Count every line in the records below that contains the string "where". Report that number alone.

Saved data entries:

---

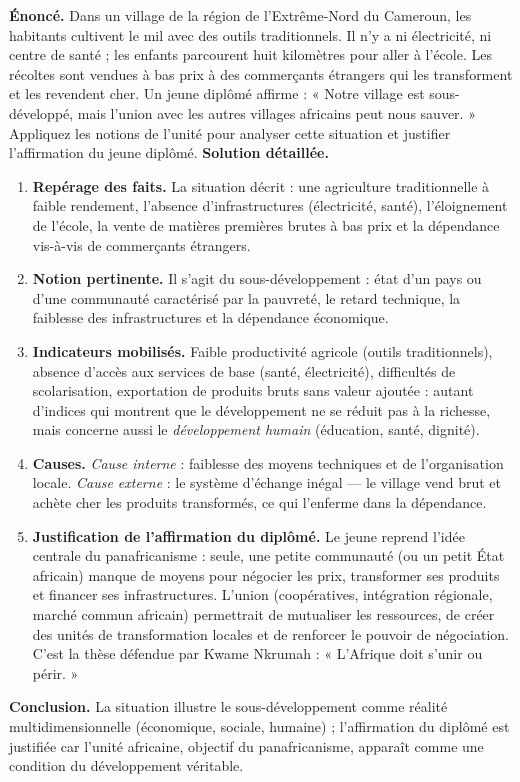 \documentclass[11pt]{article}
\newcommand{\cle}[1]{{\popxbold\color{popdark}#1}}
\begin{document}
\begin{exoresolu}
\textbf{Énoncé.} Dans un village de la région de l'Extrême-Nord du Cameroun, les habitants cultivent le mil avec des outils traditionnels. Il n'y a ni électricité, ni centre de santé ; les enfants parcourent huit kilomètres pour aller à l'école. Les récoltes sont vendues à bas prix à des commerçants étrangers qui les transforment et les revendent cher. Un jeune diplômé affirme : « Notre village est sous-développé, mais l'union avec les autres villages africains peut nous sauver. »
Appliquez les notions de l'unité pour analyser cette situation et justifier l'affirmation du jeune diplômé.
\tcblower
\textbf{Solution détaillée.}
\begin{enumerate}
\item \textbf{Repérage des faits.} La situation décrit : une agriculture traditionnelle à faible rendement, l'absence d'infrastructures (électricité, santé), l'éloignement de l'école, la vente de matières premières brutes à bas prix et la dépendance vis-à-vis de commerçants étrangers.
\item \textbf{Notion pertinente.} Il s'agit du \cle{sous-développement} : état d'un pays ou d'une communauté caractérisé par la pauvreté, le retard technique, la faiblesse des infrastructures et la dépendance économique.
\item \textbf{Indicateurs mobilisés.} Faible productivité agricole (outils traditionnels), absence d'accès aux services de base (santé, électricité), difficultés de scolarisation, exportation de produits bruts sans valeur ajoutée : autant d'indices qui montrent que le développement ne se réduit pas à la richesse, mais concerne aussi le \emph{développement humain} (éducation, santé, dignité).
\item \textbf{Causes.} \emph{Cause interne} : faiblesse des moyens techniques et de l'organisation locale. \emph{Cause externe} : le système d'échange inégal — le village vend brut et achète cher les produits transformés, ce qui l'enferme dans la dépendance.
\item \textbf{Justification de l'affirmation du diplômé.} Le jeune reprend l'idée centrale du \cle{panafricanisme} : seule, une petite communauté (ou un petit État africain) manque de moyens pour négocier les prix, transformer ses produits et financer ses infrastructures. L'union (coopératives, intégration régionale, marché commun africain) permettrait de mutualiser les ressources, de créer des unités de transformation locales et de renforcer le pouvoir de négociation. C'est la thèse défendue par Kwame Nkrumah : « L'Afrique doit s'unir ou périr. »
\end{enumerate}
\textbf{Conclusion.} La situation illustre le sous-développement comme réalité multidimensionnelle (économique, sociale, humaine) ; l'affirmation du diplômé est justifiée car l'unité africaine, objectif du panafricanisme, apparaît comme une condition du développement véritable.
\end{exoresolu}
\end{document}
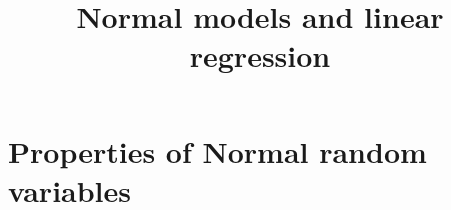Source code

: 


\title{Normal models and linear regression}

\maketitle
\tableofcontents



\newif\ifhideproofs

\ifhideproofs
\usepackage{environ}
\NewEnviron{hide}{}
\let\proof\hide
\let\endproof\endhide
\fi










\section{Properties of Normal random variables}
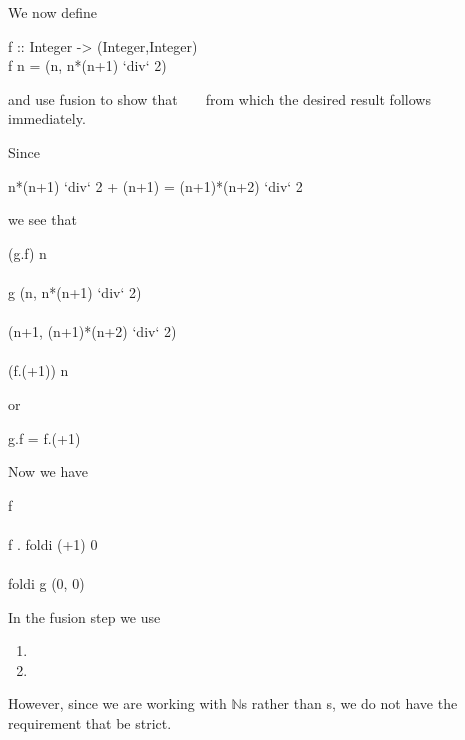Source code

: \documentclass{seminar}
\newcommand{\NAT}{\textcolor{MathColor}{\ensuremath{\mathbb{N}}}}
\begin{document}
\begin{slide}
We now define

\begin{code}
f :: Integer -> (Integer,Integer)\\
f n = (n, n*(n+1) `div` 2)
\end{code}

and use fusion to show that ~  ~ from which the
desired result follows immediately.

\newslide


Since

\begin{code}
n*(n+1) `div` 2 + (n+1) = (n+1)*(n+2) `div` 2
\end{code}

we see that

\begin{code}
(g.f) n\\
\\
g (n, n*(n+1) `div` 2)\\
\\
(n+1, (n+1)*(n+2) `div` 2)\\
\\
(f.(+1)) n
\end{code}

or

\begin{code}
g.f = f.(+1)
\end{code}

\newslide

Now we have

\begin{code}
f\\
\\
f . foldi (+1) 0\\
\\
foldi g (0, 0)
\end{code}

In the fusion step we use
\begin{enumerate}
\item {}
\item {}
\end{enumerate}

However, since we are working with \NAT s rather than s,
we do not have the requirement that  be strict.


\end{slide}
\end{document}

---

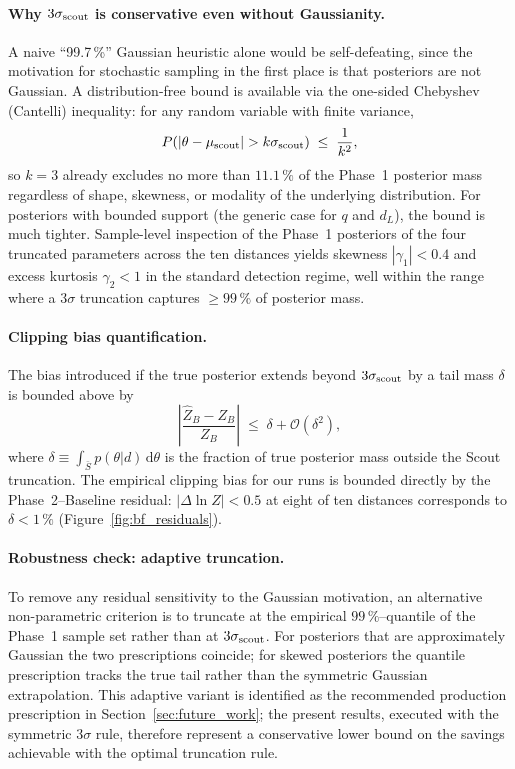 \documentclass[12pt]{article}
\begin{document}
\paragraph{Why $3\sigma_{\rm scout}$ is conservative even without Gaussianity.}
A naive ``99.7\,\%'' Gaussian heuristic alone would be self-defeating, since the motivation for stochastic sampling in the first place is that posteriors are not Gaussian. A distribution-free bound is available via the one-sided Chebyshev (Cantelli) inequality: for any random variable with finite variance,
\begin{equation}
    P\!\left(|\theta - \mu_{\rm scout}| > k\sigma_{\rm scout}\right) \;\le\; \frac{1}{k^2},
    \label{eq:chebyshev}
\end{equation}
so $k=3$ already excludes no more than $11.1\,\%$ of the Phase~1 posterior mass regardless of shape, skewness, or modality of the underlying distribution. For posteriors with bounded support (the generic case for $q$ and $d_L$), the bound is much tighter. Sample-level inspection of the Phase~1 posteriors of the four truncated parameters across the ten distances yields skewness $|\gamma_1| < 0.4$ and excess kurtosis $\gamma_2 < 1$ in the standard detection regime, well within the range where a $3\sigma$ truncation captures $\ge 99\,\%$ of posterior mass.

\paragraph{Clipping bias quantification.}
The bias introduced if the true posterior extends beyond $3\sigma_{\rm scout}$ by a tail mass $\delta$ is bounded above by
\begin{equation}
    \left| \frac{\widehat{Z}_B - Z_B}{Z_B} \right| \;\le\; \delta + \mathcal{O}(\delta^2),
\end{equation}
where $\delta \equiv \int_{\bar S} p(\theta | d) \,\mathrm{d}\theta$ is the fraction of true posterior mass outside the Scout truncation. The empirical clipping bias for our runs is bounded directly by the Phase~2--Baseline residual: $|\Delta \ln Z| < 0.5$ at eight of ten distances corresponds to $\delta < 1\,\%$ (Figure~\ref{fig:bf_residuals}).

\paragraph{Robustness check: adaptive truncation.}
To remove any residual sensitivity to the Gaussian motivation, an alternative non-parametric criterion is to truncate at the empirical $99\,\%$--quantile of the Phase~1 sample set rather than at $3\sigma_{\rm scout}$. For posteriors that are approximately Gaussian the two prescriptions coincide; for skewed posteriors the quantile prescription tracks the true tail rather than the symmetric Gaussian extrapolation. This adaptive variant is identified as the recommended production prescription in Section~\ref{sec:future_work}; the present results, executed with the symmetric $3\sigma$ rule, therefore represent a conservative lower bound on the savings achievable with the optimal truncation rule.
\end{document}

---

● **Written solution**
2